(Stored data entries)

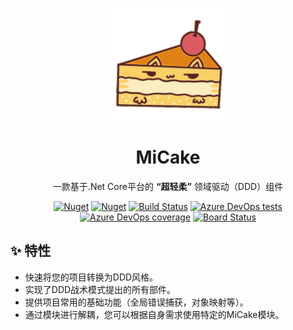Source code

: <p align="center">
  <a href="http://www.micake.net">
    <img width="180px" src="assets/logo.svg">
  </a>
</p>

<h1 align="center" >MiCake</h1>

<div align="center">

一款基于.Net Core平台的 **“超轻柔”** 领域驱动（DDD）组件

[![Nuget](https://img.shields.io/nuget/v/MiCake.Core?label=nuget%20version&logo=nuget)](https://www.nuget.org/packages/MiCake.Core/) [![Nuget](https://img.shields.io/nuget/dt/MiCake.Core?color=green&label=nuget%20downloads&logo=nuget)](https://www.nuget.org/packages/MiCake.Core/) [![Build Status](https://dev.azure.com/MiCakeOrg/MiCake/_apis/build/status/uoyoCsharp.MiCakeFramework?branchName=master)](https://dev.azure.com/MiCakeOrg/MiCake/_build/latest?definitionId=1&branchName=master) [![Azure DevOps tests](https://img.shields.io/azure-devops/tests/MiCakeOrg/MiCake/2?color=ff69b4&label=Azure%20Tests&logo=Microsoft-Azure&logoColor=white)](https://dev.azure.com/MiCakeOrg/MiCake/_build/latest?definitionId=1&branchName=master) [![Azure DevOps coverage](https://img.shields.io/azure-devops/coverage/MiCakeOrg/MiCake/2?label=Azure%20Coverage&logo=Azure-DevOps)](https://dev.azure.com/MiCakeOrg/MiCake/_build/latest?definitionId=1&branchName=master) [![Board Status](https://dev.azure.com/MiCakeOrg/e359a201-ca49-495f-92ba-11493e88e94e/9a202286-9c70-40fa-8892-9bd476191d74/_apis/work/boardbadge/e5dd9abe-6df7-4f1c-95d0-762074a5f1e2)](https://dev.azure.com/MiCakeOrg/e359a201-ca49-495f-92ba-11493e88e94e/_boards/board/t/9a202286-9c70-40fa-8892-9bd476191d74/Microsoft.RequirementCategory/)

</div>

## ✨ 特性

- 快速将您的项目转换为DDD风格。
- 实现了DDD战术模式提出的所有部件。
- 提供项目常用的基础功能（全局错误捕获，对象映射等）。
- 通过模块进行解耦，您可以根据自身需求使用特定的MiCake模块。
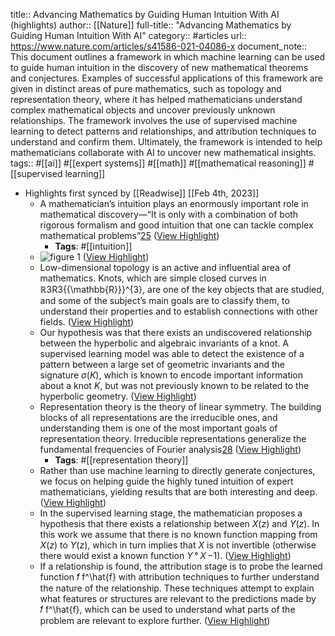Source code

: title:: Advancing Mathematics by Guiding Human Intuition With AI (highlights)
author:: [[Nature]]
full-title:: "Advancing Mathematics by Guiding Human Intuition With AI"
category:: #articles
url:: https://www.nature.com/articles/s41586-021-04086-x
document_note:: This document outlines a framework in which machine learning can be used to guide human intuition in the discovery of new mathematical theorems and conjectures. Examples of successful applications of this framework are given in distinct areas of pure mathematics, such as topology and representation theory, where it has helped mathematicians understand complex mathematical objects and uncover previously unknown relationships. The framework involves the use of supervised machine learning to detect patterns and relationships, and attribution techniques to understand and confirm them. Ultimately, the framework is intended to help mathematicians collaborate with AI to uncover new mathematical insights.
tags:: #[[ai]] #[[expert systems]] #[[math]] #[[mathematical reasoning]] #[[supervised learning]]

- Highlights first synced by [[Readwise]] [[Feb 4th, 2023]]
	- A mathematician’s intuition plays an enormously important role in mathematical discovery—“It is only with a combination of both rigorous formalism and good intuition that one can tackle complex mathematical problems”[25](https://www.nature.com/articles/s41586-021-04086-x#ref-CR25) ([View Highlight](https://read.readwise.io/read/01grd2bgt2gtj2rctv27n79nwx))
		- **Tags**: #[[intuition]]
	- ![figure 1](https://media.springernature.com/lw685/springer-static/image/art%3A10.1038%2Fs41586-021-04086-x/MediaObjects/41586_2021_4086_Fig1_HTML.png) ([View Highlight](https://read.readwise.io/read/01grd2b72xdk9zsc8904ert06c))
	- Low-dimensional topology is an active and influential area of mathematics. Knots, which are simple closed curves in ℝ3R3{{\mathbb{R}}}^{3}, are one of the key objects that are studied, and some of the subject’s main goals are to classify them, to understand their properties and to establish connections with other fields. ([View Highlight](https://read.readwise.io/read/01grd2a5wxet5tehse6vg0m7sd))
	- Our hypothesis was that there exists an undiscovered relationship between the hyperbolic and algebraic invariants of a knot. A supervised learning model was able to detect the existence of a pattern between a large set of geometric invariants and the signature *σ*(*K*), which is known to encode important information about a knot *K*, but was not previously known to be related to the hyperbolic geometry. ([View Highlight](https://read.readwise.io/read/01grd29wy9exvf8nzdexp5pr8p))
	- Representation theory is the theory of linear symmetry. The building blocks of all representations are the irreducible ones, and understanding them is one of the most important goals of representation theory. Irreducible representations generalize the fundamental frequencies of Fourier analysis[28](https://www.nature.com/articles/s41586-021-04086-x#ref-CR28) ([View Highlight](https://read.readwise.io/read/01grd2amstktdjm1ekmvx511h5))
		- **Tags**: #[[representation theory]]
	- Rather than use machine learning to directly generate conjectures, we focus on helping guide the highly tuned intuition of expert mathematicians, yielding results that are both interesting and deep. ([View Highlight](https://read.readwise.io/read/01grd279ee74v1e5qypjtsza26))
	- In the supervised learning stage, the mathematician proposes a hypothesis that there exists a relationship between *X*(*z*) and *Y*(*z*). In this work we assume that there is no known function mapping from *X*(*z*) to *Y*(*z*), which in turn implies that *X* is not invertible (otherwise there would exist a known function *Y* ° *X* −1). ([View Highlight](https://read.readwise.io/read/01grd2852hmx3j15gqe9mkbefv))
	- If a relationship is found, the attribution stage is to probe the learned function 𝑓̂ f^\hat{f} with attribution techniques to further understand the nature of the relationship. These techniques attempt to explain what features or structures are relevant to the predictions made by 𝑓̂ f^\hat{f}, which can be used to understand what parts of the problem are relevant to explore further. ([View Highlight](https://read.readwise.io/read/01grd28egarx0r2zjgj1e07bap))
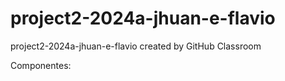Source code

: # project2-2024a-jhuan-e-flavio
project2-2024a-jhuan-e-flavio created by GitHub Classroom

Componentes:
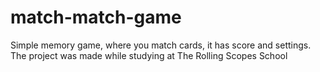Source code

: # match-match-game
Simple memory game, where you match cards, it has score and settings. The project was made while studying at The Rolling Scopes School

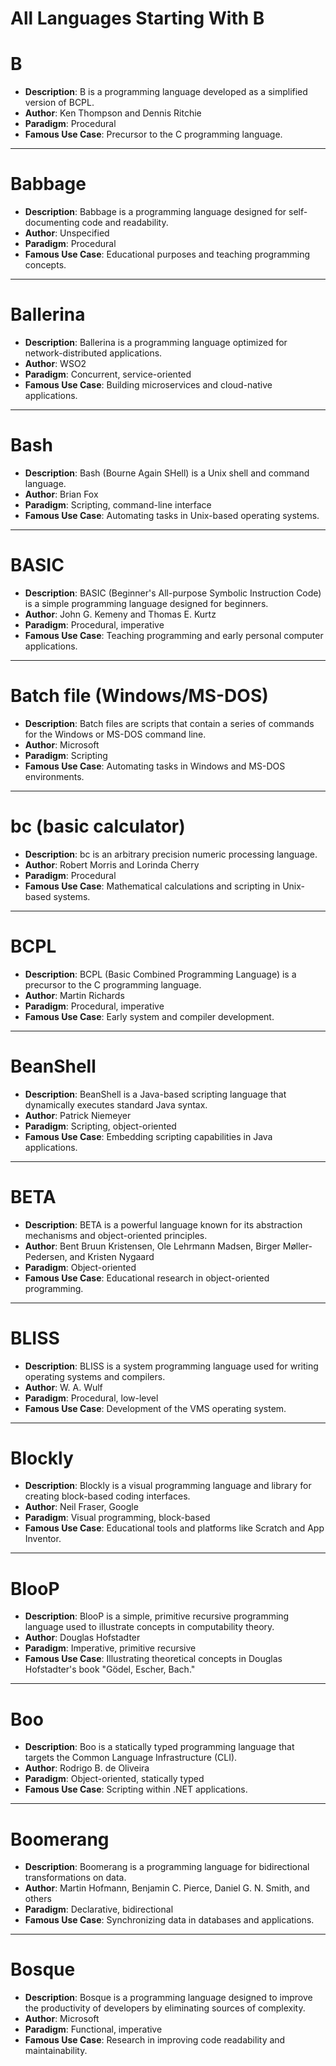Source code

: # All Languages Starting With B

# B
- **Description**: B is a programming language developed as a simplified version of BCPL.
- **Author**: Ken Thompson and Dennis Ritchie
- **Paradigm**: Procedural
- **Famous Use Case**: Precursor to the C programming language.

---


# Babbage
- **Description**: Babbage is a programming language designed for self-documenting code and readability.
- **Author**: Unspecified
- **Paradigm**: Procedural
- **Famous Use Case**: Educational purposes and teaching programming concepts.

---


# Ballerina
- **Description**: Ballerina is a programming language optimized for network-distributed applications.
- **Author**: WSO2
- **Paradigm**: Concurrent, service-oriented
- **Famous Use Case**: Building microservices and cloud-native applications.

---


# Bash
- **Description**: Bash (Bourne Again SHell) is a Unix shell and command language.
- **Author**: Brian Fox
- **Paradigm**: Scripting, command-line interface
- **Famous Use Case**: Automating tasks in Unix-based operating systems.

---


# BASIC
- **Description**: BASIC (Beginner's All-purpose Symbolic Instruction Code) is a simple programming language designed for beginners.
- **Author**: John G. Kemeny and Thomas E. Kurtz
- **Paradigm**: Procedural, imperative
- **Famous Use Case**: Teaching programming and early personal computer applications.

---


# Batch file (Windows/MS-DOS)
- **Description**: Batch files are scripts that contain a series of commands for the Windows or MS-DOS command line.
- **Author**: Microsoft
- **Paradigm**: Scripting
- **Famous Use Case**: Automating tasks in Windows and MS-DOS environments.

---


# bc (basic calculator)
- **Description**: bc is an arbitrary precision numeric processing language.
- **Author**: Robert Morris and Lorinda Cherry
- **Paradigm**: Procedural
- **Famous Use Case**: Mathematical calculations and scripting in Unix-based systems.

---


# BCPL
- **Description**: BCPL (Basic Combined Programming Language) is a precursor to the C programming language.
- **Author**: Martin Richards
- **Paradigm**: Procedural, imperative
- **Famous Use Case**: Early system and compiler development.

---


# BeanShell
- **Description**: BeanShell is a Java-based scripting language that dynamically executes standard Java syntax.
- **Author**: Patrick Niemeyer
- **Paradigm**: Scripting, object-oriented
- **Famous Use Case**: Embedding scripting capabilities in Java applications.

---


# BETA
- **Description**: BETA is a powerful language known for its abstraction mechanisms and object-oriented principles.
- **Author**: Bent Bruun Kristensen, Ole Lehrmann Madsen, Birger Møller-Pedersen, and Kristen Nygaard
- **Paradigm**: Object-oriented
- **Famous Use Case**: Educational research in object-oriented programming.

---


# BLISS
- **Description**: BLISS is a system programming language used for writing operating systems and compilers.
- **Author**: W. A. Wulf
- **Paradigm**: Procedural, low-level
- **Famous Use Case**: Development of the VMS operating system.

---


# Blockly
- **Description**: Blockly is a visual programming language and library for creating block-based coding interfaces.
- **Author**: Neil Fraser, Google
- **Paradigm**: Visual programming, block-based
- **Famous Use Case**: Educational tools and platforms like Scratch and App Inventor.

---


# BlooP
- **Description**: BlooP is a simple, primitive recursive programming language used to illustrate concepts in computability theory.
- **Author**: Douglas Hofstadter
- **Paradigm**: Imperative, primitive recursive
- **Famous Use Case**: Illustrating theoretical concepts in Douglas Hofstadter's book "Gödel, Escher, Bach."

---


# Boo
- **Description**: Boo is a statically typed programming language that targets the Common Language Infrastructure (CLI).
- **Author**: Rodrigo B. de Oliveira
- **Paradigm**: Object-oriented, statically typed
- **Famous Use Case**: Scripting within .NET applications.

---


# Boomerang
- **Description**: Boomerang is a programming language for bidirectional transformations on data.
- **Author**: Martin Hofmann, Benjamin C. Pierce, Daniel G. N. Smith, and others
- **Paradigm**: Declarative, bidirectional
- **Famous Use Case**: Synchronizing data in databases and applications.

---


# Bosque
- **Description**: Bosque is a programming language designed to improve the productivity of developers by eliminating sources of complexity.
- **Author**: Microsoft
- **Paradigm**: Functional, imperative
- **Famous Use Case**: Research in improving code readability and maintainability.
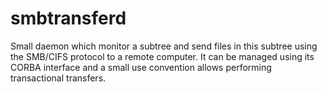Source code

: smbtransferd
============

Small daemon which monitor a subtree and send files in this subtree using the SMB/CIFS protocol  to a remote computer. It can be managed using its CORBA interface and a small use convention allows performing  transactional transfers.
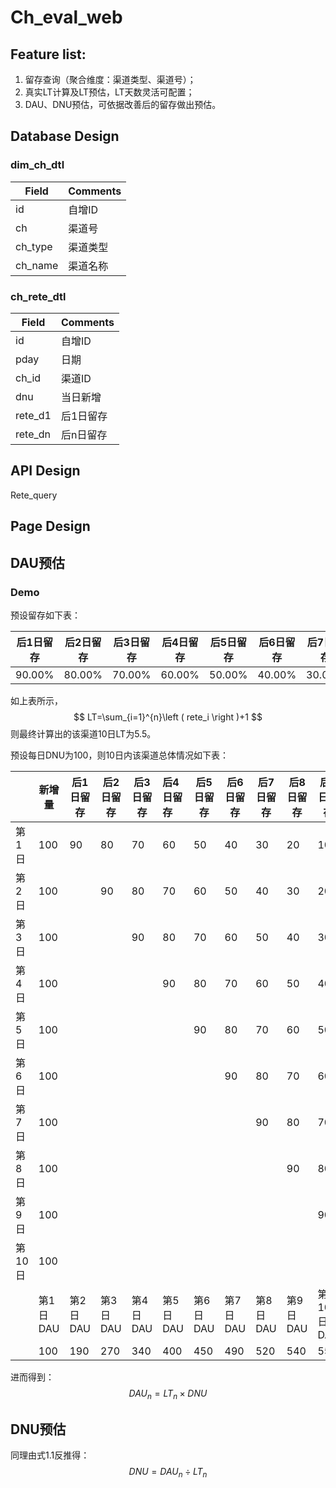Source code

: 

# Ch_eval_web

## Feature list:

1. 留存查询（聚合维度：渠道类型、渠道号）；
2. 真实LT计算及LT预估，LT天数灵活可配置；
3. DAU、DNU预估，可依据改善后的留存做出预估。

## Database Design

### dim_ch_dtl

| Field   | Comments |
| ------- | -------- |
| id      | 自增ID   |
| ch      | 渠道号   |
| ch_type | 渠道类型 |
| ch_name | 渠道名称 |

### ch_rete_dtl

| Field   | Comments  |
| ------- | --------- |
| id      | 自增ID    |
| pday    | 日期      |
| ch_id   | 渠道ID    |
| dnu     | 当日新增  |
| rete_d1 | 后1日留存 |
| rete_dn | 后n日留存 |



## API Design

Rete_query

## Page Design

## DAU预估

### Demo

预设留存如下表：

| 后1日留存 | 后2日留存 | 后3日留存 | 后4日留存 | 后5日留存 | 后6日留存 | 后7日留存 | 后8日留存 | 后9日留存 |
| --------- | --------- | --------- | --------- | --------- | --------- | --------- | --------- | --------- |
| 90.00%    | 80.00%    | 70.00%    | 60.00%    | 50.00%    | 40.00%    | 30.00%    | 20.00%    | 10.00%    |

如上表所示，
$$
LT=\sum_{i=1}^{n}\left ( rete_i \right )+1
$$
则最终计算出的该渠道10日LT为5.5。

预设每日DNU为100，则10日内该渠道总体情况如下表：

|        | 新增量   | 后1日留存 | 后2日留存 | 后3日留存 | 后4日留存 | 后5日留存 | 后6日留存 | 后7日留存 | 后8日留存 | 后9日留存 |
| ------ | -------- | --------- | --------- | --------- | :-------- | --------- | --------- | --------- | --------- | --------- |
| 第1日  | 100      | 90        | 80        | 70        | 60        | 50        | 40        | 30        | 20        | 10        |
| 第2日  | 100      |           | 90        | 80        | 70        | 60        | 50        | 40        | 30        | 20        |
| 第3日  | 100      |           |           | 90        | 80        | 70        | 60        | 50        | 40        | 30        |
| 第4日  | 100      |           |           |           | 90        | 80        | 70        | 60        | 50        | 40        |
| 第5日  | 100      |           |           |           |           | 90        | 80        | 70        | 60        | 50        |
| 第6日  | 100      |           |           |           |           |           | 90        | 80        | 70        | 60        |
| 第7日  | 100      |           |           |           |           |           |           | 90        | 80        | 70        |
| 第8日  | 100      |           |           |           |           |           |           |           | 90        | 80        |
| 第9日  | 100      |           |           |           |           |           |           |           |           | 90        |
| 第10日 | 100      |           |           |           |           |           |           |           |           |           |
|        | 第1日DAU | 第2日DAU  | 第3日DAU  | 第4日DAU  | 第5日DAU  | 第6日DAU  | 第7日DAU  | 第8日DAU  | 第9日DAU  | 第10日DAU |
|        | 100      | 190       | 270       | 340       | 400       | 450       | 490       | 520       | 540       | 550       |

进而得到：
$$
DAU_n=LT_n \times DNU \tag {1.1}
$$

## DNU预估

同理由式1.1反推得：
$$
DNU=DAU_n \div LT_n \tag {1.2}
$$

■ **Task**
Could you reproduce exactly the lines of the entries above, from the one with "- **Paradigm**: Object-oriented, statically" through the one with "- **Paradigm**: Declarative, bidirectional", and nothing else?

■ **Your solution**
- **Paradigm**: Object-oriented, statically typed
- **Famous Use Case**: Scripting within .NET applications.

---


# Boomerang
- **Description**: Boomerang is a programming language for bidirectional transformations on data.
- **Author**: Martin Hofmann, Benjamin C. Pierce, Daniel G. N. Smith, and others
- **Paradigm**: Declarative, bidirectional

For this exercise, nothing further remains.